Gillum MP et al. (2008) N-acylphosphatidylethanolamine, a gut- derived circulating factor induced by fat ingestion, inhibits food intake. Cell 135: 813–824

Regulation of the intake of dietary fat, the macronutrient that most promotes obesity, is a primary target of research into obesity. Gillum et al. found that fasted rats fed a high-fat diet display significantly increased plasma concentrations of N-acylphosphatidylethanolamines (NAPEs), and that intraduodenal infusion of a lipid—but not of dextrin or casein—induced a significant increase in lymph concentrations of NAPEs.

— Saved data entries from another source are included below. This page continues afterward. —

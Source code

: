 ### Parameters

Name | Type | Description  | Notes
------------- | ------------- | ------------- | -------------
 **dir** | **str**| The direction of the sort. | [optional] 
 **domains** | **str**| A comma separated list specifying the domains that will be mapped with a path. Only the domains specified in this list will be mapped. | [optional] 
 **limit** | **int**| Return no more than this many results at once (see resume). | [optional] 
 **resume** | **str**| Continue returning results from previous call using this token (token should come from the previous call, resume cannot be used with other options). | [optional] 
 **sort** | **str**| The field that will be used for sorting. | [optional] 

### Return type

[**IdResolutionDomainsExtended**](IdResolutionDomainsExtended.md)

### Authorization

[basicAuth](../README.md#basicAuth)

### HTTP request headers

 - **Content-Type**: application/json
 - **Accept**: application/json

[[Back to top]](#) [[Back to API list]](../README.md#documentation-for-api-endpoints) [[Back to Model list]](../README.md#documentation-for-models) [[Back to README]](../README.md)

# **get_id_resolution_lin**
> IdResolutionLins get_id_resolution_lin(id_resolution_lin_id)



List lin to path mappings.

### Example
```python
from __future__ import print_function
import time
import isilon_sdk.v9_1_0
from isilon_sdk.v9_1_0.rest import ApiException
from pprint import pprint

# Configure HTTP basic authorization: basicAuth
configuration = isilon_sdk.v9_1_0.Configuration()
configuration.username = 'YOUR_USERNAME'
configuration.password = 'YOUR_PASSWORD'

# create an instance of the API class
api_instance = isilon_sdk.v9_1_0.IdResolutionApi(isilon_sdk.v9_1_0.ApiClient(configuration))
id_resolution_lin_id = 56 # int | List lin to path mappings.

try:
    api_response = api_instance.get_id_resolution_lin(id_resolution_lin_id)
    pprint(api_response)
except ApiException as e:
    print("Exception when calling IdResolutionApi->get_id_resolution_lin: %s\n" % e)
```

Intraperitoneal injection of the most abundant NAPE, C16:0, caused a dose-dependent decrease in food intake in mice. In rats, intraperitoneal infusion of 100 mg/kg of C16:0 NAPE led to a significant reduction of food intake, but did not cause conditioned taste aversion. Importantly, the 7 h profiles of the total plasma concentration of NAPEs in rats were similar following intraduodenal lipid infusion or injection of 100 mg/kg C16:0 NAPE. Data suggest that the appetite-reducing effect of C16:0 NAPEs is mediated by targets in the central nervous system: both intravenously administered, radiolabeled C16:0 NAPE, which became concentrated in the hypothalamus, and intracerebroventricular infusion of C16:0 NAPE (at far lower doses than those used in intraperitoneal injection) led to significant reductions in food intake.

Although postprandial increases in plasma concentration of NAPEs stopped in rats that were fed a high-fat diet for 35 days, exogenous administration of C16:0 NAPE still suppressed their food intake. By contrast, the appetite-reducing properties of leptin are quickly diminished by obesity. This property suggests that NAPEs should be investigated as physiologic therapeutics.